### Aim of the exercise:
In the material below, pictures must be dropped. Repeat exactly, and only, the lines from the line with "Work in progress." to the line with "MATSHOME is an", both ends included.

--- START ---

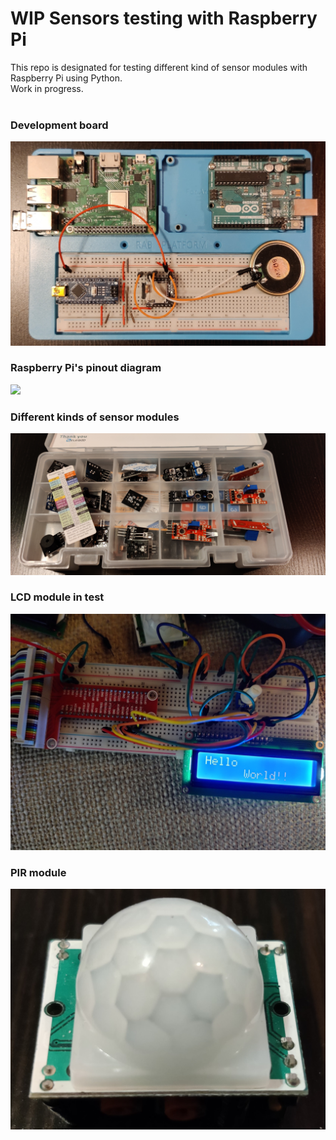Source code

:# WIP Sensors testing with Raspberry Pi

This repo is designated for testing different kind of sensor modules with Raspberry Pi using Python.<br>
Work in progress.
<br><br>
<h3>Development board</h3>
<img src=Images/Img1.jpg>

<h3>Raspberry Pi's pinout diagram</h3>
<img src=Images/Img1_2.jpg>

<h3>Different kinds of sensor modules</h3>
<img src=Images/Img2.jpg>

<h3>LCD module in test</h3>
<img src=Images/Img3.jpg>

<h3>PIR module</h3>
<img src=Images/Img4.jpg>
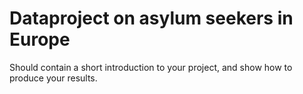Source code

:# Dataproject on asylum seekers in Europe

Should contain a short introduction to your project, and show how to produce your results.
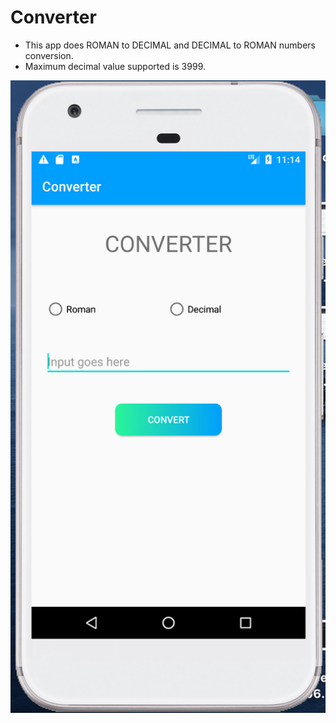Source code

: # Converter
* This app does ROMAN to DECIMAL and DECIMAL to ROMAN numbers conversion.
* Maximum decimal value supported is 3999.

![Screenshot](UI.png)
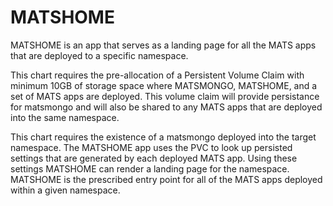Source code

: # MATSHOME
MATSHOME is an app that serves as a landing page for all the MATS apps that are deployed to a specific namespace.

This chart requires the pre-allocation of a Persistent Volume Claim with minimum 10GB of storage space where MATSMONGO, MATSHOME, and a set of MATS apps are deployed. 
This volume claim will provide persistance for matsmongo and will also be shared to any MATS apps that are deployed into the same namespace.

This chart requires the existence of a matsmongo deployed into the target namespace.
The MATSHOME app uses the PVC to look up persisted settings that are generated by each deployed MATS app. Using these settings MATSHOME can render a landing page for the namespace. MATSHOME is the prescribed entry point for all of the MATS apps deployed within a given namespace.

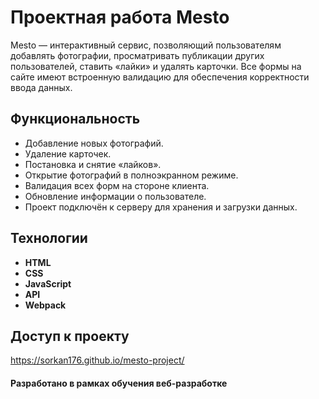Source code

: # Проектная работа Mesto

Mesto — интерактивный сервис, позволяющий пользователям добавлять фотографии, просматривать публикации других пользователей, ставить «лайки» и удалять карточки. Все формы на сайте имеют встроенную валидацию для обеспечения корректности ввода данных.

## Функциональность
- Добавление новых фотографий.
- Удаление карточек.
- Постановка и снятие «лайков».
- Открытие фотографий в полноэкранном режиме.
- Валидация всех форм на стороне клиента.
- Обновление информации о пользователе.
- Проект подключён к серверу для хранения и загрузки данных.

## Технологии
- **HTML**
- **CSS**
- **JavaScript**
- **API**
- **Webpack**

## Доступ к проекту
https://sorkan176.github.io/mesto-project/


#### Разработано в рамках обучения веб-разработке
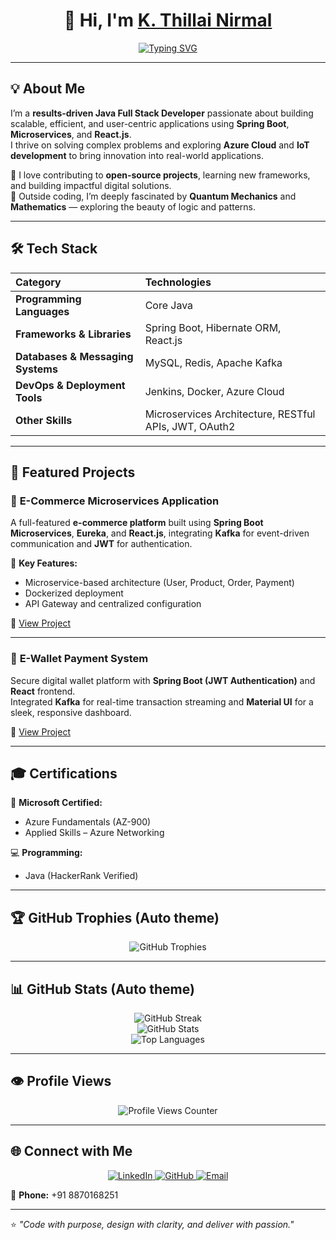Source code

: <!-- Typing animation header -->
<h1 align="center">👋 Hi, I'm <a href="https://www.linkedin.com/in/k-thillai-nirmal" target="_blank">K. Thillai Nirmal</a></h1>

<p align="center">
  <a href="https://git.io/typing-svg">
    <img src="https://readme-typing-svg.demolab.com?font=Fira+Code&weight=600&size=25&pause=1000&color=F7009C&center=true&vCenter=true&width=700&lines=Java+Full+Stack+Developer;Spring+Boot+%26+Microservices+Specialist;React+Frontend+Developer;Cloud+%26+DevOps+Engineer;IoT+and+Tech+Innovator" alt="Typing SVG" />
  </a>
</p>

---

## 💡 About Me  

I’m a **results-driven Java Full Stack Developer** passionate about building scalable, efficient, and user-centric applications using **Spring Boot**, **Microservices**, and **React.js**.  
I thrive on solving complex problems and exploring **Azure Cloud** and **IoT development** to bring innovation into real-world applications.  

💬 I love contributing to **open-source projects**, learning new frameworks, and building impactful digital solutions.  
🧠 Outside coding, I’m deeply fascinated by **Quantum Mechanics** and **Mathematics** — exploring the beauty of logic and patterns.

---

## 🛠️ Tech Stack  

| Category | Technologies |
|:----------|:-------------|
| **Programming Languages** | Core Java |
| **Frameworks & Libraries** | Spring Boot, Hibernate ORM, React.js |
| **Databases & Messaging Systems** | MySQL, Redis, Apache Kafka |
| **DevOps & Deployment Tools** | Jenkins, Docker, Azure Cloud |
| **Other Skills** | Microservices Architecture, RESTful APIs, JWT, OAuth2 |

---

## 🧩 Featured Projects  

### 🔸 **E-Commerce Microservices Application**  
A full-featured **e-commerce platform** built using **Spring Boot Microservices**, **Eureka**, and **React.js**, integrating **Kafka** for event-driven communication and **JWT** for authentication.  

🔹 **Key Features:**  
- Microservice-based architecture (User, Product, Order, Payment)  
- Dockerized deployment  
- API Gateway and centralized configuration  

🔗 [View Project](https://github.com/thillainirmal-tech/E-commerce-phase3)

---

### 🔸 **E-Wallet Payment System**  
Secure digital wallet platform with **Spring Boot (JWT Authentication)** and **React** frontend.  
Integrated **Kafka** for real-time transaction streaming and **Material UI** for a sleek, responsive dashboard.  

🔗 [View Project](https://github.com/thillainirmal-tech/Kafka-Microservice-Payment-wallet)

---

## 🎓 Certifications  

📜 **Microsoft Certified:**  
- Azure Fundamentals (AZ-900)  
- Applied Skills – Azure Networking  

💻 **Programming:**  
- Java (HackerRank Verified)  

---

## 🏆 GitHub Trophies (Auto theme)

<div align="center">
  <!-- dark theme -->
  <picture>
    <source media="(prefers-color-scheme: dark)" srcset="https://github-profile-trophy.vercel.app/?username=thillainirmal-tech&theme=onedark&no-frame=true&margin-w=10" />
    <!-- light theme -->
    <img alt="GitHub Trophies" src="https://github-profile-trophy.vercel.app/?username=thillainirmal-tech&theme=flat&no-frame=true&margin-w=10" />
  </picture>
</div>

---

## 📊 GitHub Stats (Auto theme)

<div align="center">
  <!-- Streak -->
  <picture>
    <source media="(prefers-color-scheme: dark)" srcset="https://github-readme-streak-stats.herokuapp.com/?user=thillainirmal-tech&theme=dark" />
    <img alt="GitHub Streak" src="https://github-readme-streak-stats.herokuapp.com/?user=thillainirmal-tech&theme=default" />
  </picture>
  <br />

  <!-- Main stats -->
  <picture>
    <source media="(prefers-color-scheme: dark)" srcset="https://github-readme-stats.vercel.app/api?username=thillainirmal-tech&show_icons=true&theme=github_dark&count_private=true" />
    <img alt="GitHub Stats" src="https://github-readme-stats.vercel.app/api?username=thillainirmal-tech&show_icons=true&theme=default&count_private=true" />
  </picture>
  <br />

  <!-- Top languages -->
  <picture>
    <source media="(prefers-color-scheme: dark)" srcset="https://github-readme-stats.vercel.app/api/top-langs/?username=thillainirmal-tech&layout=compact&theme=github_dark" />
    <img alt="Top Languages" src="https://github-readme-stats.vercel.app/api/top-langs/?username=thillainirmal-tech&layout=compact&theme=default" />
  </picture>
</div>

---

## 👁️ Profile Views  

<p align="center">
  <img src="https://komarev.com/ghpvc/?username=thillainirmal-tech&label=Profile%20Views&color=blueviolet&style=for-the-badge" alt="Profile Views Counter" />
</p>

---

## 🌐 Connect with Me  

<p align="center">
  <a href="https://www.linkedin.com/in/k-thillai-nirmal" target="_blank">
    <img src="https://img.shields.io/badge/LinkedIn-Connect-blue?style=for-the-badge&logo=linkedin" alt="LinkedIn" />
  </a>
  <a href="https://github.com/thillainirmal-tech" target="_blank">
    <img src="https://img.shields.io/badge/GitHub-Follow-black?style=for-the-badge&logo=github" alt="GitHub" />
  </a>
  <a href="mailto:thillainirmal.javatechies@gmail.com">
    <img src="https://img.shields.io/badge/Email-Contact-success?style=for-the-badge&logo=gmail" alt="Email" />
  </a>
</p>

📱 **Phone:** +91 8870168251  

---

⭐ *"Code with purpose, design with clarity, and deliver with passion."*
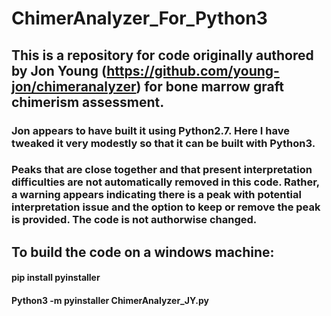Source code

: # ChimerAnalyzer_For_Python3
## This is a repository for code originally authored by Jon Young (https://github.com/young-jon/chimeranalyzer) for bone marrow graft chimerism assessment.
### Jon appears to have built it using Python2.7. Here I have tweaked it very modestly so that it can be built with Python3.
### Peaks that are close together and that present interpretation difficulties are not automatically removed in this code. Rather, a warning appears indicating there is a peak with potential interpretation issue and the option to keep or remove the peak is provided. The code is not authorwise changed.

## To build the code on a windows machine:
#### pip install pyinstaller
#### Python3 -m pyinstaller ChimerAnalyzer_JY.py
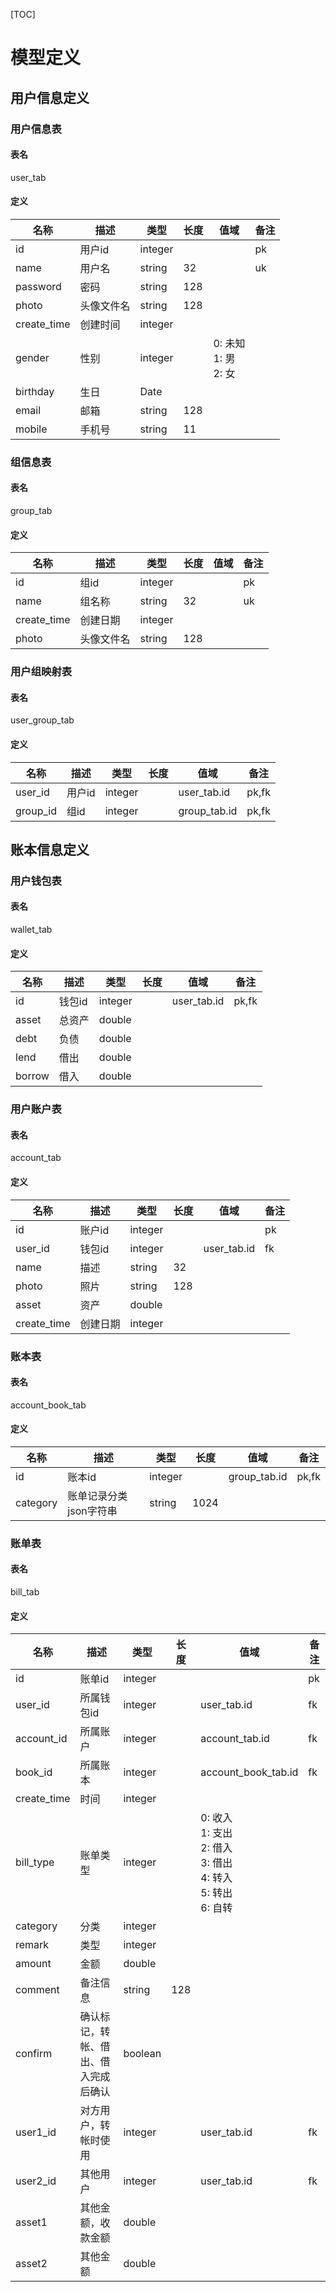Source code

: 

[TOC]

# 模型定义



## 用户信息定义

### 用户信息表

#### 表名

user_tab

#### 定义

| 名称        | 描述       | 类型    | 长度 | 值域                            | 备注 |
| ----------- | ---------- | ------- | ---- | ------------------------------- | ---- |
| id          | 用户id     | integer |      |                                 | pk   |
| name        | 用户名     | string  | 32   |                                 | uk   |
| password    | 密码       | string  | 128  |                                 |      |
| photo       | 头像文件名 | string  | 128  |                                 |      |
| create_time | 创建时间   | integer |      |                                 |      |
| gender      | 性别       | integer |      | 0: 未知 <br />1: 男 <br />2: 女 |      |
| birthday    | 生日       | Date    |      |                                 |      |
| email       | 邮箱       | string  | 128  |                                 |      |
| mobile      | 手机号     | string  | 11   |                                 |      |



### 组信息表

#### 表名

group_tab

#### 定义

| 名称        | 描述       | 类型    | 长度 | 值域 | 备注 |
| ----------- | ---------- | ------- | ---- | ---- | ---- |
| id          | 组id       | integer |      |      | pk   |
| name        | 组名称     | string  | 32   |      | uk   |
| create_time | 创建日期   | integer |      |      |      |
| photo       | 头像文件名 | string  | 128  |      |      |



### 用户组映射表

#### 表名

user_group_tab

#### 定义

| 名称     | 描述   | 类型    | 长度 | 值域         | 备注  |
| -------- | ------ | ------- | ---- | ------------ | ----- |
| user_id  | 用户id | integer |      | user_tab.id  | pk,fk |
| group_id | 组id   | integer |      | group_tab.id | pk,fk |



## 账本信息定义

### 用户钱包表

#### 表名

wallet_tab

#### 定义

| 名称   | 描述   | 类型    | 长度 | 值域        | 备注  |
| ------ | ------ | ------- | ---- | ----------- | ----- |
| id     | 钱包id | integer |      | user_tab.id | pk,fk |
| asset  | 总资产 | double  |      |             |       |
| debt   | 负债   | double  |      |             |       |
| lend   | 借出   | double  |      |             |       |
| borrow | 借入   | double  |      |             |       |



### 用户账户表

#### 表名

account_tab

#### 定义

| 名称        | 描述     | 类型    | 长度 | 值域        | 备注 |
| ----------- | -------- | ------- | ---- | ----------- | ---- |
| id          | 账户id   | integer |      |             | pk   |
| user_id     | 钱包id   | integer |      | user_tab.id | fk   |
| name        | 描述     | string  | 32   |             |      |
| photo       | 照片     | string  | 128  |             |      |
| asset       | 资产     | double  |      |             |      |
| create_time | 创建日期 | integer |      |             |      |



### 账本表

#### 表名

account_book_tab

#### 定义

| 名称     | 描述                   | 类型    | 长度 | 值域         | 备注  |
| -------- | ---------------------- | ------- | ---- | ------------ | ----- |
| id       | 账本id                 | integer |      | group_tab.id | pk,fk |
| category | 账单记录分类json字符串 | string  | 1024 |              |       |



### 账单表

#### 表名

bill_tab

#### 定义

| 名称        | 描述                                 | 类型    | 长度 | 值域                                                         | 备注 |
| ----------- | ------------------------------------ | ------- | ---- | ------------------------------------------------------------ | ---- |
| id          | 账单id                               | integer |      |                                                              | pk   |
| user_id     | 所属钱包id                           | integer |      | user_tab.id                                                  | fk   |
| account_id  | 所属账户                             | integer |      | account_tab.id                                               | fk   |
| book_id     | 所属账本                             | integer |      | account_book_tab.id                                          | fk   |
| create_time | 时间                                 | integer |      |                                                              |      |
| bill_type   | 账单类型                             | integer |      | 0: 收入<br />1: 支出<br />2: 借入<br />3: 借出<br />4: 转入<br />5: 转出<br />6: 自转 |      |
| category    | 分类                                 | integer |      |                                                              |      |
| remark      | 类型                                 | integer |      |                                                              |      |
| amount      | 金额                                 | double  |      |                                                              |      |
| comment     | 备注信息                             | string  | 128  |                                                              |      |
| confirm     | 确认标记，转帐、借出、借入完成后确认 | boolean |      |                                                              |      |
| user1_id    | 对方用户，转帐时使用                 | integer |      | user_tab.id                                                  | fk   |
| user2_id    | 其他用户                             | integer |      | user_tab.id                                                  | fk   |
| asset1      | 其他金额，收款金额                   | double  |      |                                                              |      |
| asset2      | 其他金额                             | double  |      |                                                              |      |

--- END ---

### Task response:
Work in progress.
<br><br>
<h3>Development board</h3>
<img src=Images/Img1.jpg>

<h3>Raspberry Pi's pinout diagram</h3>
<img src=Images/Img1_2.jpg>

<h3>Different kinds of sensor modules</h3>
<img src=Images/Img2.jpg>

<h3>LCD module in test</h3>
<img src=Images/Img3.jpg>

<h3>PIR module</h3>
<img src=Images/Img4.jpg>
Source code

:# Dataproject on asylum seekers in Europe

Should contain a short introduction to your project, and show how to produce your results.
Source code

: # Converter
* This app does ROMAN to DECIMAL and DECIMAL to ROMAN numbers conversion.
* Maximum decimal value supported is 3999.

![Screenshot](UI.png)
Source code

: # MATSHOME
MATSHOME is an app that serves as a landing page for all the MATS apps that are deployed to a specific namespace.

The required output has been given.